Throughout the 1930s he provided illustrations for several books but had no regular employment or income, and throughout his life lived in poverty. In 1945, after a firebomb destroyed his home, Taninaka escaped to a bomb shelter where he resided in a damp, flooded basement. Becoming increasingly ill, he built a small hovel above ground and planted a pumpkin patch for food. 

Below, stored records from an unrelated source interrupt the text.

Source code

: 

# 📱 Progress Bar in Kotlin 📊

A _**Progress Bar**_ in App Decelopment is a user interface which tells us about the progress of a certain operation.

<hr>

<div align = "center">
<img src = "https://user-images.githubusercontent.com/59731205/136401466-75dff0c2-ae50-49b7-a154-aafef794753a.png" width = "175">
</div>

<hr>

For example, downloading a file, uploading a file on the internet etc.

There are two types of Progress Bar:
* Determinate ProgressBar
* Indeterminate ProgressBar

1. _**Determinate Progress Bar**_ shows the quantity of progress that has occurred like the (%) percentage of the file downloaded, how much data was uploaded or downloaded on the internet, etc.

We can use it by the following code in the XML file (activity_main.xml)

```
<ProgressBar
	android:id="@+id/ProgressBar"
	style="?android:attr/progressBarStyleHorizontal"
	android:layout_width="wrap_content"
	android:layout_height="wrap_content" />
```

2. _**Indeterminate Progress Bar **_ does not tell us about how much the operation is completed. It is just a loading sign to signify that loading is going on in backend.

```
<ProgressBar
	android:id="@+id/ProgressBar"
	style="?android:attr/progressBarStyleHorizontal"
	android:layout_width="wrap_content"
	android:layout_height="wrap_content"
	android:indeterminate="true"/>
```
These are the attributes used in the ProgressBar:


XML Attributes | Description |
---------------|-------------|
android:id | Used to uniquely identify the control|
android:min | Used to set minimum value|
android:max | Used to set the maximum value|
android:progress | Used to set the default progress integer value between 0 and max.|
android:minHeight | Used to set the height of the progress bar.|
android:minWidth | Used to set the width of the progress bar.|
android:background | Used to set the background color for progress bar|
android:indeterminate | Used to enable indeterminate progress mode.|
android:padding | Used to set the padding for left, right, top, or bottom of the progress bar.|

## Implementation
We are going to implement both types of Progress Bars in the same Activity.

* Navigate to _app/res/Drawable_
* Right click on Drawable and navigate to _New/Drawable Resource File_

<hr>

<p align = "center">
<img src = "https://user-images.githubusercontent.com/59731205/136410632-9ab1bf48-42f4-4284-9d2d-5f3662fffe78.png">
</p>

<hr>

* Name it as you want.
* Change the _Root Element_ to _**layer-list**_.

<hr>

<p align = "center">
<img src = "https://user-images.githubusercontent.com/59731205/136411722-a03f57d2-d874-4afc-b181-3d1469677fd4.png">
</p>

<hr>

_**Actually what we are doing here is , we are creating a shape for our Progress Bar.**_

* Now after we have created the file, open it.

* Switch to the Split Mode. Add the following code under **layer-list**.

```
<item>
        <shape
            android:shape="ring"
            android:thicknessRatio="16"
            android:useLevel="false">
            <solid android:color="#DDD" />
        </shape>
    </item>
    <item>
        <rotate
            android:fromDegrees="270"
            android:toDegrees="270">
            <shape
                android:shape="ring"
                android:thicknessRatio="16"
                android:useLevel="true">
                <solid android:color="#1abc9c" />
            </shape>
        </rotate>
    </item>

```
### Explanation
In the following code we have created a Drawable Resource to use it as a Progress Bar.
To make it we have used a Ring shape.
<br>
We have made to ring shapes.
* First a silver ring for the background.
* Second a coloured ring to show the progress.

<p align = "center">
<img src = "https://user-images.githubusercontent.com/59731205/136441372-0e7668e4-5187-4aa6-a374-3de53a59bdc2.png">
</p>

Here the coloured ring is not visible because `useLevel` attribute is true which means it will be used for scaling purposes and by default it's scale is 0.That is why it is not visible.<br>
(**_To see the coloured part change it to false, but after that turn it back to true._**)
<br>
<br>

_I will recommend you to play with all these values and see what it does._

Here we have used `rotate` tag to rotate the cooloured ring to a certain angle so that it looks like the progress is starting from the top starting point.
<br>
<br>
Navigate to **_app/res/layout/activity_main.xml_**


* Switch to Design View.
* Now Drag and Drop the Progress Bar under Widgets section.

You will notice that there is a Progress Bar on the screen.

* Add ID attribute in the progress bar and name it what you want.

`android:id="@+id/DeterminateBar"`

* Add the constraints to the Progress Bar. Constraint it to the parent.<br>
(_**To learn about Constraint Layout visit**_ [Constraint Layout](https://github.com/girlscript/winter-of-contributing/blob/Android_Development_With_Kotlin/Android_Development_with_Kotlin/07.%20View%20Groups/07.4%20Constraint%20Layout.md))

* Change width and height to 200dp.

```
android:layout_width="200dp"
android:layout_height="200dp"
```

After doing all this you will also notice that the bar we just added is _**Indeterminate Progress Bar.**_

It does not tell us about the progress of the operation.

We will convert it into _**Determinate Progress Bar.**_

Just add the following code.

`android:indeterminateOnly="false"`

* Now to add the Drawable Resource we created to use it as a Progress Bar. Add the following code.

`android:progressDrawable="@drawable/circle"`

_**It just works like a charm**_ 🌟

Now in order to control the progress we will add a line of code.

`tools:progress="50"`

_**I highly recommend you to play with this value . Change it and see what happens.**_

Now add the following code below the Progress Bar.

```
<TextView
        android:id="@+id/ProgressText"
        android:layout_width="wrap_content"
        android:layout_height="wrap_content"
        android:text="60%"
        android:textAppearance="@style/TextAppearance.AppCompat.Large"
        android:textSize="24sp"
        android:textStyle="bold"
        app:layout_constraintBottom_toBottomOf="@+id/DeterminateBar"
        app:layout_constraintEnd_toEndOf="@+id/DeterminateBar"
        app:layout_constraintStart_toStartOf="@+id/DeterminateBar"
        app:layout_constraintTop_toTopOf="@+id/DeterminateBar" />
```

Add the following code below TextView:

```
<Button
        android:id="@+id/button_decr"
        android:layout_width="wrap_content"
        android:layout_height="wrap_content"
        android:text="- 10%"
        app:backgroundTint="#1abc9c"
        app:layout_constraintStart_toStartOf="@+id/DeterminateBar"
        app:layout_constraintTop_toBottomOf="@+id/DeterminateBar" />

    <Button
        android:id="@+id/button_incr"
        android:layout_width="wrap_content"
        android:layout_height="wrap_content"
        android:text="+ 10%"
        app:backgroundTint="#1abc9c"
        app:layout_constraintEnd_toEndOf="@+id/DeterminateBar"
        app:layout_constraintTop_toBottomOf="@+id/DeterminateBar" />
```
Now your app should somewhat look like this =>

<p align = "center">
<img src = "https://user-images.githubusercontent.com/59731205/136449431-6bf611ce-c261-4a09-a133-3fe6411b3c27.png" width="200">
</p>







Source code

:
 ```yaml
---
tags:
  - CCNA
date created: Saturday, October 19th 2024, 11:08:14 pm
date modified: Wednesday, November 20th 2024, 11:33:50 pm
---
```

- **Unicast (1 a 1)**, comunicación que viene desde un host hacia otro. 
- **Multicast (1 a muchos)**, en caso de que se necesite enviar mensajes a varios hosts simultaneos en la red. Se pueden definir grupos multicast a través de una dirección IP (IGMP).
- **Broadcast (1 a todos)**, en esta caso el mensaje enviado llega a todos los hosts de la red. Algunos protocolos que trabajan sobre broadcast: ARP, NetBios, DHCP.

In September of 1946, Taninaka died of malnutrition and starvation. It would not be until twenty years later in 1966 that columnists and critics would discover the artist's work at the Nantenshi Gallery in Tokyo. The art Taninaka Yasunori produced had no discernable style or influence but was rather dictated by his fanciful personality and fantastical imagination. A set of prints titled Kage-e Shibai (Shadow Play) featured in the magazine Han Geijutsu, is perhaps the best example. Taninaka plays with Oriental and Western pictorial devices, monochromatic patterns, and a sense of pattern that was later replicated in Okawabata, 1940.